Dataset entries
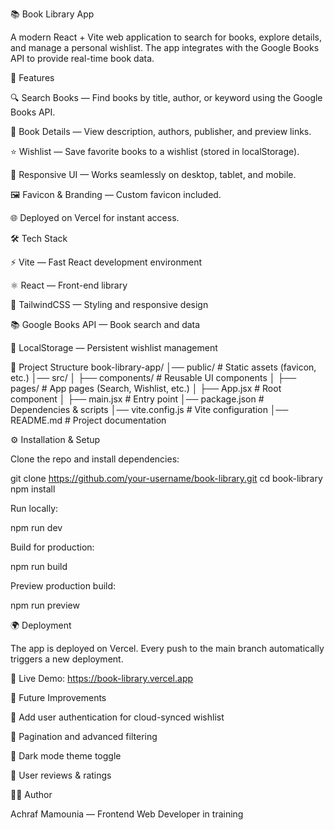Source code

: 📚 Book Library App

A modern React + Vite web application to search for books, explore details, and manage a personal wishlist. The app integrates with the Google Books API to provide real-time book data.

🚀 Features

🔍 Search Books — Find books by title, author, or keyword using the Google Books API.

📖 Book Details — View description, authors, publisher, and preview links.

⭐ Wishlist — Save favorite books to a wishlist (stored in localStorage).

📱 Responsive UI — Works seamlessly on desktop, tablet, and mobile.

🖼️ Favicon & Branding — Custom favicon included.

🌐 Deployed on Vercel for instant access.

🛠️ Tech Stack

⚡ Vite
 — Fast React development environment

⚛️ React
 — Front-end library

🎨 TailwindCSS
 — Styling and responsive design

📚 Google Books API
 — Book search and data

💾 LocalStorage — Persistent wishlist management

📂 Project Structure
book-library-app/
│── public/              # Static assets (favicon, etc.)
│── src/
│   ├── components/      # Reusable UI components
│   ├── pages/           # App pages (Search, Wishlist, etc.)
│   ├── App.jsx          # Root component
│   ├── main.jsx         # Entry point
│── package.json         # Dependencies & scripts
│── vite.config.js       # Vite configuration
│── README.md            # Project documentation

⚙️ Installation & Setup

Clone the repo and install dependencies:

git clone https://github.com/your-username/book-library.git
cd book-library
npm install


Run locally:

npm run dev


Build for production:

npm run build


Preview production build:

npm run preview

🌍 Deployment

The app is deployed on Vercel. Every push to the main branch automatically triggers a new deployment.

🔗 Live Demo: https://book-library.vercel.app

📝 Future Improvements

🔐 Add user authentication for cloud-synced wishlist

📑 Pagination and advanced filtering

🎨 Dark mode theme toggle

💬 User reviews & ratings

👨‍💻 Author

Achraf Mamounia — Frontend Web Developer in training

(Directions) Go to the line holding "The app is deployed" in the entries above and return it, along with every line after it, exactly as written.

(Reply to the task)
The app is deployed on Vercel. Every push to the main branch automatically triggers a new deployment.

🔗 Live Demo: https://book-library.vercel.app

📝 Future Improvements

🔐 Add user authentication for cloud-synced wishlist

📑 Pagination and advanced filtering

🎨 Dark mode theme toggle

💬 User reviews & ratings

👨‍💻 Author

Achraf Mamounia — Frontend Web Developer in training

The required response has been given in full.